Entries supplied Block Start

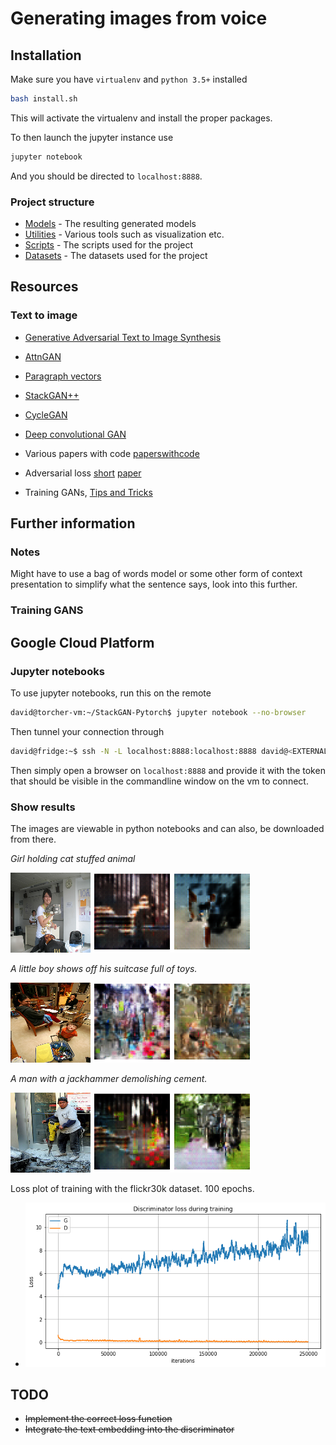 # Generating images from voice

## Installation

Make sure you have `virtualenv` and `python 3.5+` installed

```bash
bash install.sh
```
This will activate the virtualenv and install the proper packages.

To then launch the jupyter instance use
```bash
jupyter notebook
```
And you should be directed to `localhost:8888`. 

### Project structure
* [Models](models) - The resulting generated models
* [Utilities](utils) - Various tools such as visualization etc.
* [Scripts](scripts) - The scripts used for the project
* [Datasets](datasets) - The datasets used for the project

## Resources

### Text to image

* [Generative Adversarial Text to Image Synthesis](https://arxiv.org/pdf/1605.05396.pdf)

* [AttnGAN](https://arxiv.org/pdf/1711.10485.pdf)

* [Paragraph vectors](https://cs.stanford.edu/~quocle/paragraph_vector.pdf)

* [StackGAN++](https://arxiv.org/pdf/1710.10916)

* [CycleGAN](https://junyanz.github.io/CycleGAN/)

* [Deep convolutional GAN](https://arxiv.org/pdf/1511.06434.pdf)

* Various papers with code [paperswithcode](https://paperswithcode.com/task/text-to-image-generation)

* Adversarial loss [short](https://www.quora.com/What-is-adversarial-loss-in-machine-learning) [paper](https://arxiv.org/pdf/1901.08753.pdf)

* Training GANs, [Tips and Tricks](https://github.com/soumith/ganhacks)

## Further information

### Notes

Might have to use a bag of words model or some other form of context presentation to simplify what the sentence says, look into this further.

### Training GANS

## Google Cloud Platform

### Jupyter notebooks
To use jupyter notebooks, run this on the remote
```bash
david@torcher-vm:~/StackGAN-Pytorch$ jupyter notebook --no-browser
```

Then tunnel your connection through
```bash
david@fridge:~$ ssh -N -L localhost:8888:localhost:8888 david@<EXTERNAL_IP_OF_VM>
```
Then simply open a browser on `localhost:8888` and provide it with the token that should be visible in the commandline window on the vm to connect.

### Show results
The images are viewable in python notebooks and can also, be downloaded from there. 

*Girl holding cat stuffed animal*

![Results for flickr30k dataset, 50,100 epochs.](report/img/merge_girl.png)

*A little boy shows off his suitcase full of toys.*

![Results for flickr30k dataset, 50,100 epochs.](report/img/merge_suit.png)

*A man with a jackhammer demolishing cement.*

![Results for flickr30k dataset, 50,100 epochs.](report/img/merge_jack.png)

Loss plot of training with the flickr30k dataset. 100 epochs.
* ![Training progression](results/both_loss.png)

## TODO
* ~~Implement the correct loss function~~
* ~~Integrate the text embedding into the discriminator~~


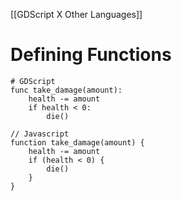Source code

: [[GDScript X Other Languages]]

# Defining Functions

```
# GDScript 
func take_damage(amount):
	health -= amount
	if health < 0:
		die()
```

```
// Javascript 
function take_damage(amount) {
	health -= amount
	if (health < 0) {
		die()
	}
}
```
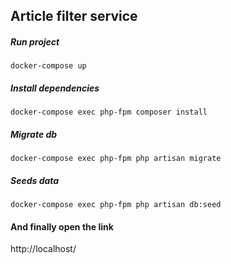 ## Article filter service

##### Run project
```
docker-compose up
```

##### Install dependencies
```
docker-compose exec php-fpm composer install
```

##### Migrate db
```
docker-compose exec php-fpm php artisan migrate
```

##### Seeds data
```
docker-compose exec php-fpm php artisan db:seed
```

#### And finally open the link

http://localhost/
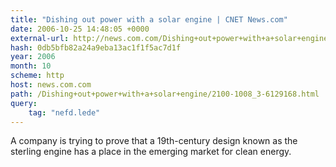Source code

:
 ```yaml
---
title: "Dishing out power with a solar engine | CNET News.com"
date: 2006-10-25 14:48:05 +0000
external-url: http://news.com.com/Dishing+out+power+with+a+solar+engine/2100-1008_3-6129168.html?tag=nefd.lede
hash: 0db5bfb82a24a9eba13ac1f1f5ac7d1f
year: 2006
month: 10
scheme: http
host: news.com.com
path: /Dishing+out+power+with+a+solar+engine/2100-1008_3-6129168.html
query:
    tag: "nefd.lede"
---
```


A company is trying to prove that a 19th-century design known as the sterling engine has a place in the emerging market for clean energy.
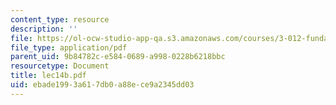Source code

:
 ```yaml
---
content_type: resource
description: ''
file: https://ol-ocw-studio-app-qa.s3.amazonaws.com/courses/3-012-fundamentals-of-materials-science-fall-2005/ebade1993a617db0a88ece9a2345dd03_lec14b.pdf
file_type: application/pdf
parent_uid: 9b84782c-e584-0689-a998-0228b6218bbc
resourcetype: Document
title: lec14b.pdf
uid: ebade199-3a61-7db0-a88e-ce9a2345dd03
---
```

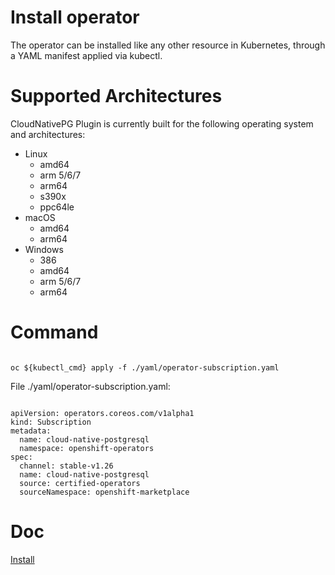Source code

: 
# Install operator

The operator can be installed like any other resource in Kubernetes, 
through a YAML manifest applied via kubectl.

# Supported Architectures

CloudNativePG Plugin is currently built for the following 
operating system and architectures:

- Linux
  - amd64
  - arm 5/6/7
  - arm64
  - s390x
  - ppc64le
- macOS
  - amd64
  - arm64
- Windows
  - 386
  - amd64
  - arm 5/6/7
  - arm64

# Command

```

oc ${kubectl_cmd} apply -f ./yaml/operator-subscription.yaml

```

File ./yaml/operator-subscription.yaml:

```

apiVersion: operators.coreos.com/v1alpha1
kind: Subscription
metadata:
  name: cloud-native-postgresql
  namespace: openshift-operators
spec:
  channel: stable-v1.26
  name: cloud-native-postgresql
  source: certified-operators
  sourceNamespace: openshift-marketplace

```

# Doc
[Install](https://cloudnative-pg.io/documentation/1.25/kubectl-plugin/#install)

Entries supplied Block End

Problem details:
Proceeding from the line containing "Then tunnel your connection through" through the line containing "full of toys.*", transcribe the lines above exactly, both end lines included.

Result for this task:
Then tunnel your connection through
```bash
david@fridge:~$ ssh -N -L localhost:8888:localhost:8888 david@<EXTERNAL_IP_OF_VM>
```
Then simply open a browser on `localhost:8888` and provide it with the token that should be visible in the commandline window on the vm to connect.

### Show results
The images are viewable in python notebooks and can also, be downloaded from there. 

*Girl holding cat stuffed animal*

![Results for flickr30k dataset, 50,100 epochs.](report/img/merge_girl.png)

*A little boy shows off his suitcase full of toys.*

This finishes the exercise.